Ma questo non basta a superare la noia. I genitori sono troppo occupati a fare carriera per occuparsi dei loro adolescenti sbandati e non si accorgono che rischiano di perderli. I guai con la polizia sono all'ordine del giorno, molti giocano con le pistole come se fossero giocattoli, alcuni ci restano secchi, tutti o quasi si drogano. È questa la gioventù di New York, come ce la racconta uno che la conosce bene, per età e frequentazioni. Nick McDonell ha 19 anni, ha scritto e pubblicato il suo romanzo «Twelve» a 17, grazie agli incoraggiamenti (e alle influenti aderenze) di suo padre, Terry McDonell, potente direttore della mitica rivista « Rolling Stone» (la madre Joanie è anch'essa scrittrice).
Nick, che vive a Manhattan e studia Letteratura ad Harvard, ha avuto l'opportunità di incontrare Morgan Entrekin, già scopritore del diciottenne Bret Easton Ellis («Meno di zero»), che ha subito fiutato il nuovo talento. E, infatti, «Twelve» è alla sesta ristampa. Oltre che a Ellis, Nick è già paragonato a grandissimi narratori dell'adolescenza, come Salinger («Il giovane Holden»). «Twelve» è già stato prenotato da Hollywood e sta uscendo in 14 Paesi, in Italia Bompiani.

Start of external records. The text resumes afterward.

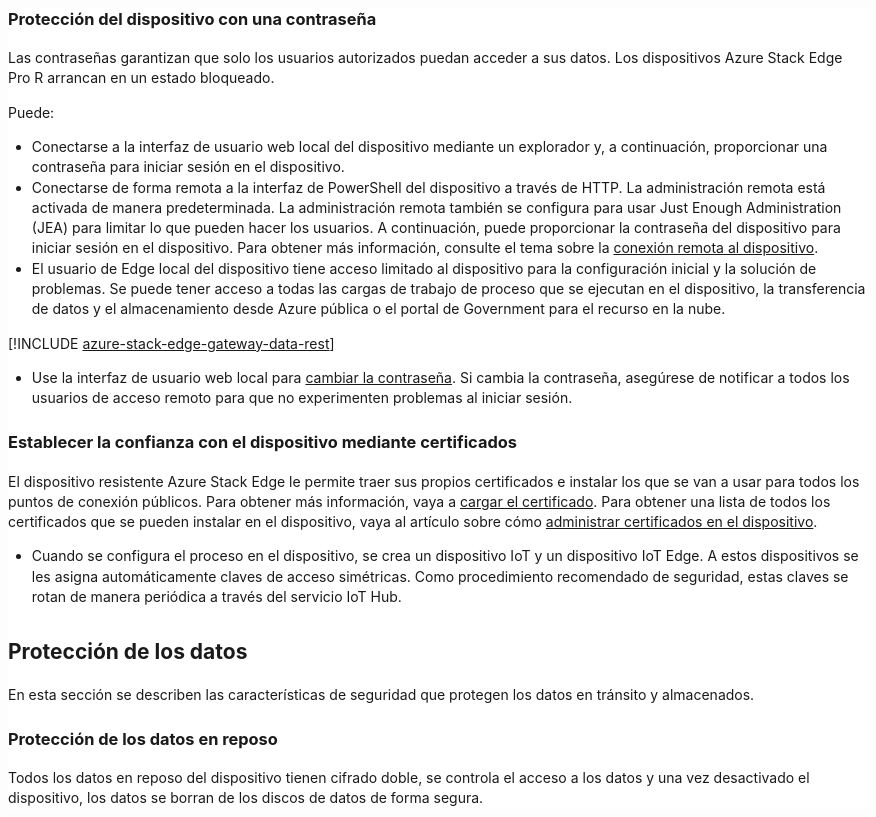 ### <a name="protect-the-device-via-password"></a>Protección del dispositivo con una contraseña

Las contraseñas garantizan que solo los usuarios autorizados puedan acceder a sus datos. Los dispositivos Azure Stack Edge Pro R arrancan en un estado bloqueado.

Puede:

- Conectarse a la interfaz de usuario web local del dispositivo mediante un explorador y, a continuación, proporcionar una contraseña para iniciar sesión en el dispositivo.
- Conectarse de forma remota a la interfaz de PowerShell del dispositivo a través de HTTP. La administración remota está activada de manera predeterminada. La administración remota también se configura para usar Just Enough Administration (JEA) para limitar lo que pueden hacer los usuarios. A continuación, puede proporcionar la contraseña del dispositivo para iniciar sesión en el dispositivo. Para obtener más información, consulte el tema sobre la [conexión remota al dispositivo](azure-stack-edge-gpu-connect-powershell-interface.md).
- El usuario de Edge local del dispositivo tiene acceso limitado al dispositivo para la configuración inicial y la solución de problemas. Se puede tener acceso a todas las cargas de trabajo de proceso que se ejecutan en el dispositivo, la transferencia de datos y el almacenamiento desde Azure pública o el portal de Government para el recurso en la nube.

[!INCLUDE [azure-stack-edge-gateway-data-rest](../../includes/azure-stack-edge-gateway-password-best-practices.md)]
- Use la interfaz de usuario web local para [cambiar la contraseña](azure-stack-edge-gpu-manage-access-power-connectivity-mode.md#change-device-password). Si cambia la contraseña, asegúrese de notificar a todos los usuarios de acceso remoto para que no experimenten problemas al iniciar sesión.

### <a name="establish-trust-with-the-device-via-certificates"></a>Establecer la confianza con el dispositivo mediante certificados

El dispositivo resistente Azure Stack Edge le permite traer sus propios certificados e instalar los que se van a usar para todos los puntos de conexión públicos. Para obtener más información, vaya a [cargar el certificado](azure-stack-edge-gpu-manage-certificates.md#upload-certificates). Para obtener una lista de todos los certificados que se pueden instalar en el dispositivo, vaya al artículo sobre cómo [administrar certificados en el dispositivo](azure-stack-edge-gpu-manage-certificates.md).

- Cuando se configura el proceso en el dispositivo, se crea un dispositivo IoT y un dispositivo IoT Edge. A estos dispositivos se les asigna automáticamente claves de acceso simétricas. Como procedimiento recomendado de seguridad, estas claves se rotan de manera periódica a través del servicio IoT Hub.

## <a name="protect-your-data"></a>Protección de los datos

En esta sección se describen las características de seguridad que protegen los datos en tránsito y almacenados.

### <a name="protect-data-at-rest"></a>Protección de los datos en reposo

Todos los datos en reposo del dispositivo tienen cifrado doble, se controla el acceso a los datos y una vez desactivado el dispositivo, los datos se borran de los discos de datos de forma segura.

Biondo, atletico, modi gentili, Nick McDonell gusta con controllato compiacimento il suo successo precoce. Si capisce che se lo aspettava, come una promessa (mantenuta) dal blasone familiare e dal suo talento. «Sono nato a New York e sono andato a scuola nella zona che ho descritto nel mio romanzo - ci ha spiegato - Il nomadismo è la caratteristica principale dei ragazzi di New York ed è per questo che ho scelto di far diventare spacciatore di droga il protagonista di "Twelve", White Mike (per dire che non è negro): uno spacciatore varca sia i confini urbani che quelli di ceto sociale».
È stato testimone diretto della città che racconta e dei suoi giovani, in disperata ricerca di identità e al centro di storie "noir"?

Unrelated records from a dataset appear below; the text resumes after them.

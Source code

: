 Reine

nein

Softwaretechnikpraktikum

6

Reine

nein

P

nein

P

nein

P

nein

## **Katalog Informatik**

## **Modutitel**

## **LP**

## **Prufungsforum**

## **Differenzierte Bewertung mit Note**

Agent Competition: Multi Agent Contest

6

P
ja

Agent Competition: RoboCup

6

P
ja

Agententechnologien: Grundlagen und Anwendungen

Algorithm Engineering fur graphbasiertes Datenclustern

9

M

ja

«Non ho mai preso droga. Ma i miei amici la prendevano. New York è un posto fantastico dove crescere, eccitante e interessantissimo, ma è anche un luogo di angosciante degrado morale. Talvolta, mentre ne scrivevo la detestavo».

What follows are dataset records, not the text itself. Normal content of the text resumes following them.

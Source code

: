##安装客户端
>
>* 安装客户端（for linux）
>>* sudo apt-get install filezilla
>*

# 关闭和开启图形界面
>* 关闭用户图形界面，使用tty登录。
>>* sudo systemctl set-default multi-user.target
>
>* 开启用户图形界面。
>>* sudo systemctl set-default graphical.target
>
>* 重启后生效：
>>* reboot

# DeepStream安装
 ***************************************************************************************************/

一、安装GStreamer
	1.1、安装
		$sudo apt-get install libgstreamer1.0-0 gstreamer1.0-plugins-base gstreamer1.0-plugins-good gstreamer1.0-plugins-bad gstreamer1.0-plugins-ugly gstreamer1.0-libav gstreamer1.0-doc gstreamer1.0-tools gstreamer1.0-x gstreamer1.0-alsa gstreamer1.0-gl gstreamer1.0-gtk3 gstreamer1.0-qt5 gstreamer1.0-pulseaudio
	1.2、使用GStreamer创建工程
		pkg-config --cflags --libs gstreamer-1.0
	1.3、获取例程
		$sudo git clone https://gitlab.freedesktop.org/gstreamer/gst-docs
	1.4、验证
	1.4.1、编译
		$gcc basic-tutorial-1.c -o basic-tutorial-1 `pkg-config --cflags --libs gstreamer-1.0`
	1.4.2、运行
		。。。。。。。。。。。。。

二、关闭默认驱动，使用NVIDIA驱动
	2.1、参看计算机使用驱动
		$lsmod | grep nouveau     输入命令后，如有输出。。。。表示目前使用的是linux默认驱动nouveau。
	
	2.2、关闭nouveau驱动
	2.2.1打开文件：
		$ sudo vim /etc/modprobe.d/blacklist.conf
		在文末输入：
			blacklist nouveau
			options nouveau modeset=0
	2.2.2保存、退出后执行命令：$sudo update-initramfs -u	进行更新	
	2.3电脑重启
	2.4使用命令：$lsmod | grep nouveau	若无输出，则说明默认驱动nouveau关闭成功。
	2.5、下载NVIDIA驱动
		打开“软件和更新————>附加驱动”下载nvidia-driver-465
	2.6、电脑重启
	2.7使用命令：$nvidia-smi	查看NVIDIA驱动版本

Droga e basket da strada sono il filo rosso del suo romanzo. «Twelve», la superdroga, è una sua invenzione?
«Sì, l'ho chiamata così per definire in qualche modo un'extradroga. Tutto nasce, comunque, dall'ecstasy. Il basket in strada, poi, è una mia passione. Ho descritto tutto ciò che vedevo di New York mentre andavo a scuola. Avevo 17 anni, un editore ha letto il libro e l'ha subito pubblicato. Non voleva che invecchiassi troppo: più l'autore è giovane e più si vende».
La paragonano a grandi scrittori minimalisti, come Ellis e a Salinger?
«Le mie preferenze vanno ai grandi classici, come Mark Twain. Melville, per me, è il massimo. Comunque, sono onorato del paragone con Ellis e Salinger. Però spero di riuscire a passare dal minimalismo al classico».
Pao. Cal.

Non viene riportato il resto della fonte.